- Work request -
What do the lines say from the start of the entries through the one containing "Additionally, we show"? Repeat them exactly.

- Source data -
+ + + + + + +

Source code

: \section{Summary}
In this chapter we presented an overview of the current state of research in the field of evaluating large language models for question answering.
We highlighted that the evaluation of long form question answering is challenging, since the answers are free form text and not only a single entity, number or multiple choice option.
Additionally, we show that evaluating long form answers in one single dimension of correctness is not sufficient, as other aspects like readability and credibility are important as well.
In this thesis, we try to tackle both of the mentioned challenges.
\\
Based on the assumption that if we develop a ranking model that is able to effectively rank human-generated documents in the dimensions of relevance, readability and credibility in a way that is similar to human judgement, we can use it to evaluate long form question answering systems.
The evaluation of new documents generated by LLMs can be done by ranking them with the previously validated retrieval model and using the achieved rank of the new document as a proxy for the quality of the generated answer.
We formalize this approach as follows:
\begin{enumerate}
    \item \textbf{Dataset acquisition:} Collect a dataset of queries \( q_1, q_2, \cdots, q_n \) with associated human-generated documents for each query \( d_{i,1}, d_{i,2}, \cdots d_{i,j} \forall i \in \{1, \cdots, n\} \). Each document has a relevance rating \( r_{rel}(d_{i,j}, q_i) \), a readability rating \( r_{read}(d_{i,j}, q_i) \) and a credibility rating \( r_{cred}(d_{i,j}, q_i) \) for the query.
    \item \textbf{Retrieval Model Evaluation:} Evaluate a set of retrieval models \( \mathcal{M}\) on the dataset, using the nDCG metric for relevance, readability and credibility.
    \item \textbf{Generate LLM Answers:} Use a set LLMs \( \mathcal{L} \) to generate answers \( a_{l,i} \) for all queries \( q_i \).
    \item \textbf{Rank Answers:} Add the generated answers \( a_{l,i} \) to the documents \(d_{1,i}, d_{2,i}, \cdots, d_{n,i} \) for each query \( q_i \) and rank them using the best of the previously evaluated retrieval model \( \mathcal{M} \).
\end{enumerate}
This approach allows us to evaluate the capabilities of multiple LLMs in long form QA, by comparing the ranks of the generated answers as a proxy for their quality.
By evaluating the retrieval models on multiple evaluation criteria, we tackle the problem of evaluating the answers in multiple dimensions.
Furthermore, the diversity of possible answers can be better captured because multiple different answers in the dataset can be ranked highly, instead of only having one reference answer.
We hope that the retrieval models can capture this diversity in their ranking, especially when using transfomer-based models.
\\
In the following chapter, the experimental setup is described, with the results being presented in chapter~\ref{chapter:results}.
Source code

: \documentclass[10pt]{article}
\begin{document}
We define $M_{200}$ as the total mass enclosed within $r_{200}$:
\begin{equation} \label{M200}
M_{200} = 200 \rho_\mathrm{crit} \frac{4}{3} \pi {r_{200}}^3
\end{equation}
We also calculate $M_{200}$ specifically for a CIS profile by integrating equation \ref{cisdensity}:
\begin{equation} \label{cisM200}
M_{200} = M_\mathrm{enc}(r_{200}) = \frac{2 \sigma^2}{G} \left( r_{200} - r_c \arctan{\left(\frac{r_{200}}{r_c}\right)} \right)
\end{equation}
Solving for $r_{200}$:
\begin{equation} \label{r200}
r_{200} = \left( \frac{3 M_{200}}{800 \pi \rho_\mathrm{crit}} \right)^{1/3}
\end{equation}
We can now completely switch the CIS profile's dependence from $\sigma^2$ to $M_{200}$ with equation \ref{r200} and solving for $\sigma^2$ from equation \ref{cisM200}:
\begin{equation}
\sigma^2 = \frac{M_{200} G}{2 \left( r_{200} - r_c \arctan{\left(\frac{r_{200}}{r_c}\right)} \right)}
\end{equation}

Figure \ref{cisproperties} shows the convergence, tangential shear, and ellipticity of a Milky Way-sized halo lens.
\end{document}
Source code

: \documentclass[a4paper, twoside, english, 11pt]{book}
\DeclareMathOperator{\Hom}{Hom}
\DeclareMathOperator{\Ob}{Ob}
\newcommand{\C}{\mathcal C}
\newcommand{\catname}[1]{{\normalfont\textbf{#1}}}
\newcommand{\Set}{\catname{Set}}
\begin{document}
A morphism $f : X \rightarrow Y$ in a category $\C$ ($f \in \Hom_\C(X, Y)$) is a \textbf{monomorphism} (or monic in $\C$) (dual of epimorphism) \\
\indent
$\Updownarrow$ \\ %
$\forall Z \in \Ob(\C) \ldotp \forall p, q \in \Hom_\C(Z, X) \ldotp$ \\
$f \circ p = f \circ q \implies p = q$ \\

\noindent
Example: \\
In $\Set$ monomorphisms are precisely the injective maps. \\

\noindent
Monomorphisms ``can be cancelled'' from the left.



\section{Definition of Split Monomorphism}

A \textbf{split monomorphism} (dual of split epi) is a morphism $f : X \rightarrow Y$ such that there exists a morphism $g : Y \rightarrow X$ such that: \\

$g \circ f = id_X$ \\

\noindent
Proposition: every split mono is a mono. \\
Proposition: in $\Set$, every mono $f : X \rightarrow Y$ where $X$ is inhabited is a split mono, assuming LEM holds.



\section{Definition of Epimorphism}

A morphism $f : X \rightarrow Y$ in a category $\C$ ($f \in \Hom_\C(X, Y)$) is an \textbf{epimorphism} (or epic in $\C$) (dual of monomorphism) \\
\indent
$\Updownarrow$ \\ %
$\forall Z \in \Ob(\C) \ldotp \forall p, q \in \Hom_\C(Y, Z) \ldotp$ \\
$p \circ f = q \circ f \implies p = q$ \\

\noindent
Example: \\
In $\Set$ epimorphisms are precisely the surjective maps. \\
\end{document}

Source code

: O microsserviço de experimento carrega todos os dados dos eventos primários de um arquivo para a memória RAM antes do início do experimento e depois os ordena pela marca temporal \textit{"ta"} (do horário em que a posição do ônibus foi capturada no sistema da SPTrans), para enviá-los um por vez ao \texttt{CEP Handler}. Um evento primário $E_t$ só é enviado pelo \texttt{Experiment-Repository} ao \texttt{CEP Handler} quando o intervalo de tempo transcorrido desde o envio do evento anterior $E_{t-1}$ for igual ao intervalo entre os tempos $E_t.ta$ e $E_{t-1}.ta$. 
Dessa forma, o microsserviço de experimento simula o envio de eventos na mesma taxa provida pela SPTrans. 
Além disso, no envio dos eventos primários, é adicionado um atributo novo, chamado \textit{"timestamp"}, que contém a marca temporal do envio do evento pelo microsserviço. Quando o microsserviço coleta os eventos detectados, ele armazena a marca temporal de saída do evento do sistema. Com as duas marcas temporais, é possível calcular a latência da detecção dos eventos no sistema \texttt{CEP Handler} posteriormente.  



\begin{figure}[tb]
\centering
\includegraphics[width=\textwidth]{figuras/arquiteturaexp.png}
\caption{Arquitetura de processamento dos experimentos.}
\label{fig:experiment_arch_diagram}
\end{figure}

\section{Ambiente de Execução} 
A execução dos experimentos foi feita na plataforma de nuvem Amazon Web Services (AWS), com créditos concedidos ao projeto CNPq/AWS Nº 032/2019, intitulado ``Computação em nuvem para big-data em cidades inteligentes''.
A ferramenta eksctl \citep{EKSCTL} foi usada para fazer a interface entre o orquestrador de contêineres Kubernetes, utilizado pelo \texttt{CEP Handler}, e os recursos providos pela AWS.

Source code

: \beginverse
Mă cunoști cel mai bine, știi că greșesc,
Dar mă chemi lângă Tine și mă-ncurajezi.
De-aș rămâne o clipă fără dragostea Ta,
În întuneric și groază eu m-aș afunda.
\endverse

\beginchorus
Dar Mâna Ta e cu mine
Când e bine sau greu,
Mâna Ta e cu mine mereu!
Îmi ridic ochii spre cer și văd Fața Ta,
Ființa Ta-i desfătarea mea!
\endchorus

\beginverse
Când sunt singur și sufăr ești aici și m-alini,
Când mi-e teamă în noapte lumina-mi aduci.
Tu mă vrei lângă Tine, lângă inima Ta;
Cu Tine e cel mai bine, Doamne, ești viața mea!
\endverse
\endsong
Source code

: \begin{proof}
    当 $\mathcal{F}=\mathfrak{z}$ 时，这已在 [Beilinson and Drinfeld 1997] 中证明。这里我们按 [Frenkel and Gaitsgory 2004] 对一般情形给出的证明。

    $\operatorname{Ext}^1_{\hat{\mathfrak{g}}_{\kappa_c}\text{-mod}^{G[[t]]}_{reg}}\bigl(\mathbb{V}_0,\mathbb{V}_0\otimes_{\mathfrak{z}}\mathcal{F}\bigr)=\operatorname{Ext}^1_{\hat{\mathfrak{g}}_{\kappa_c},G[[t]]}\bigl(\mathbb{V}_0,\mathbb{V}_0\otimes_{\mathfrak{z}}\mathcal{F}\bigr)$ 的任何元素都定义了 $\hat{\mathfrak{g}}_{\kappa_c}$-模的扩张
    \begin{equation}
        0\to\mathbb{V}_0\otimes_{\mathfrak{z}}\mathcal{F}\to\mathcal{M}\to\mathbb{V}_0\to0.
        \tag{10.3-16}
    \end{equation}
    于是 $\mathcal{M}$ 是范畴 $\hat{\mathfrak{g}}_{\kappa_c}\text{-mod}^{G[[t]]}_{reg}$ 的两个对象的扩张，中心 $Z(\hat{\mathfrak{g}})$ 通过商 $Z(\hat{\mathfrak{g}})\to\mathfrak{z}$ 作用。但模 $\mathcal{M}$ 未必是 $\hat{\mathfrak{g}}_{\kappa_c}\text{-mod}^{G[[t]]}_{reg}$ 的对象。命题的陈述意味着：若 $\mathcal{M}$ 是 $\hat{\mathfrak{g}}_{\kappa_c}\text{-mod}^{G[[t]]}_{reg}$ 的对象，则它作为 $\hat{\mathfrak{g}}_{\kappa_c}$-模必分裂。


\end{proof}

+ + + + + + +

- Written reply -
Source code

: \section{Summary}
In this chapter we presented an overview of the current state of research in the field of evaluating large language models for question answering.
We highlighted that the evaluation of long form question answering is challenging, since the answers are free form text and not only a single entity, number or multiple choice option.
Additionally, we show that evaluating long form answers in one single dimension of correctness is not sufficient, as other aspects like readability and credibility are important as well.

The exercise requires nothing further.